Global data released by UN Women has now warned that the increased care burden faced by women around the world could not only wipe out 25 years of increased gender equality, but poses a real risk of “reverting to 1950s gender stereotypes.”

The details and statistics may differ from city to city, or even country to country, but the story is essentially the same. Women are more likely to lose their jobs, all while providing a higher degree of unpaid labour, taking on disproportionate responsibility for childcare, and experiencing greater risk of gender-based violence.

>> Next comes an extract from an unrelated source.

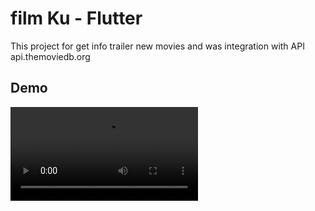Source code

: # film Ku - Flutter

This project for get info trailer new movies and was integration with API api.themoviedb.org

## Demo 

![App UI](/demo/demo.mp4)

Change launched in November 2020, in the midst of the pandemic, because we know these inequalities are not inevitable. We were already fighting to make progress on these issues before the crisis hit, but Covid-19 threw the necessity of collaboration and the urgency of action into stark relief. As local leaders, we decided that it was high time to share what works with one another, and to make changes that tackle the root causes of system injustice, not just the symptoms.

Each of our cities is working to ensure that gender equity is more than simply another programme, but a lens for all we do.

In London, we have championed annual reporting on the gender pay gap at City Hall, which is now effectively zero, as well as making provision for shared parental leave, offering new mothers increased choice. In Los Angeles, leaders are working with the Commission on the Status of Women to kick off a second Report on the Status of Women and Girls, with an entire section dedicated to the impact of Covid-19 on women’s jobs, economic security, and opportunity.

Barcelona has pioneered an initiative to improve the lives of single mothers, while also helping family units experiencing adversity such as illness or low income. The Concilia programme provides childcare spaces, supports parents’ mental wellbeing, and facilitates their participation in training courses, as well as their return to work.

Freetown is committed to creating opportunities for women from low income backgrounds to improve their lives. Through its urban farming initiative, the city is providing women-led households with tools and training to farm a variety of crops, which gives them better access to food all year round, and additional income from the sale of excess produce.

Tokyo has formulated a strategic vision of gender equality for the city’s future in the 2040s, which aims to eliminate the gender pay gap, and looks towards creation of a society where men take on housework and parenting as a matter of course.

The examples go on, and the cause has never been more important. For too long, the struggle for gender equity has been another burden pushed onto women. Yet it’s not any single group’s duty to lead this charge for justice. It’s ours, as cities and as a society. Because we know that when women succeed, their communities succeed and those around them are able to thrive as never before. As Malala Yousafzai said, “We cannot all succeed when half of us are held back.”

Through Change and in our own cities, we will continue to fight to ensure that decades’ worth of progress toward gender equity are not lost in a single year. On this International Women’s Day, we call on everyone to put gender equity at the centre of their work. It is our responsibility to heal and build back a world that never leaves women, girls, or anyone behind.